Dick Bove, a famous bank analyst at Rafferty Capital, thinks that breaking up the big banks would be bad for the United States, and it would be very, very good for China. The analyst’s remarks echo recent comments made by JPMorgan Chase & Co. (NYSE:JPM) CEO James Dimon.

Bank Dick Bove

Bove, who was speaking on the CNBC program “Squawk Box,” said that breaking the big four banks in the United States into smaller parts would allow Chinese banks to take over the global financial system. The idea of China controlling the world’s finances is clearly not in the strategic interest of the United States.

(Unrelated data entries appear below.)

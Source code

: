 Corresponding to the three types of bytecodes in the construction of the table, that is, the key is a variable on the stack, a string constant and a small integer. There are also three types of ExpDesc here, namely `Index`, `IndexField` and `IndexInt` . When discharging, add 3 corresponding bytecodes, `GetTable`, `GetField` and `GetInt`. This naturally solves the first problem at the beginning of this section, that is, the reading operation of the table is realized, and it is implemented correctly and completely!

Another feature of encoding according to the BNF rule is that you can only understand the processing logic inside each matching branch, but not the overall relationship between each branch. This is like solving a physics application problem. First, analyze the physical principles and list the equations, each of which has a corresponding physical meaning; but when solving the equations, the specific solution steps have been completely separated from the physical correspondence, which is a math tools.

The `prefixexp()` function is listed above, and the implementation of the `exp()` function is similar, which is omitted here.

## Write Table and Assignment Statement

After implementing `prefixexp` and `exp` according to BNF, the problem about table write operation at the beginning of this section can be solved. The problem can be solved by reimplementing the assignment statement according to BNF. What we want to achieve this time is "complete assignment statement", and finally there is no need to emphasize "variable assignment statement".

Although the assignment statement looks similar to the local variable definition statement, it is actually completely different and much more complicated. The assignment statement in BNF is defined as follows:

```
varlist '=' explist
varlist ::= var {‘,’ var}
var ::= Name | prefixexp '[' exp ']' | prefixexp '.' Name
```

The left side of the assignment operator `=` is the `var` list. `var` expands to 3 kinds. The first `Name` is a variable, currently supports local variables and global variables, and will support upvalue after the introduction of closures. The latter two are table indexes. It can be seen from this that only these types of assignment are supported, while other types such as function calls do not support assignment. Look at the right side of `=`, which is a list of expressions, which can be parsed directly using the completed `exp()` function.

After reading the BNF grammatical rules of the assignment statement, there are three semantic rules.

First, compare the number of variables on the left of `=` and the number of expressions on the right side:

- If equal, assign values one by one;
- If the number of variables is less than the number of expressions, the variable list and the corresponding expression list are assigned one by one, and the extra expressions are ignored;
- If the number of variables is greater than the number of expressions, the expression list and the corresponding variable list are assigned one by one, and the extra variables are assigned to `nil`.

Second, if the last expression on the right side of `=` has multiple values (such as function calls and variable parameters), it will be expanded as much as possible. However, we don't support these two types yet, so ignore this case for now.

In a February interview on Fox Business, JPMorgan Chase & Co. (NYSE:JPM) CEO James Dimon said that breaking up the big four banks in the United States would allow China to dominate world finance. The idea is one sure to permeate the narratives of those who want to keep the nation’s large banks intact in the face of mounting pressure from regulators. JPMorgan Chase & Co. (NYSE:JPM) has been instrumental in blocking attempts to break up the banks.

The Dodd-Frank set of financial reform laws had mechanisms that would put an end to the reign of banks that could be deemed too big to fail. These provisions, like many contained in the law, have not been implemented. A growing number of analysts and executives are speaking out against the possibility of breaking up the world’s biggest banks.

China is the biggest rival to the geopolitical preeminence of the United States. Bove said that the Chinese “want to destroy the position of the United States in the global financial system.” If the big banks were to be broken up, according to Bove, they could have their wish.

The analyst points to the size of the banks in China compared to those in the United States, even without breaking the big banks into their parts. The People’s Bank of China, for example, has $3.5 trillion in assets, said Bove, “more than any bank in the United States and certainly way more than the United States Federal Reserve.”

The prospect of China holding most of the cards in the global financial system might just be distasteful enough for politicians to block the popular prospect of breaking up the big banks. Whether or not the narrative bears the weight of inspection remains to be seen.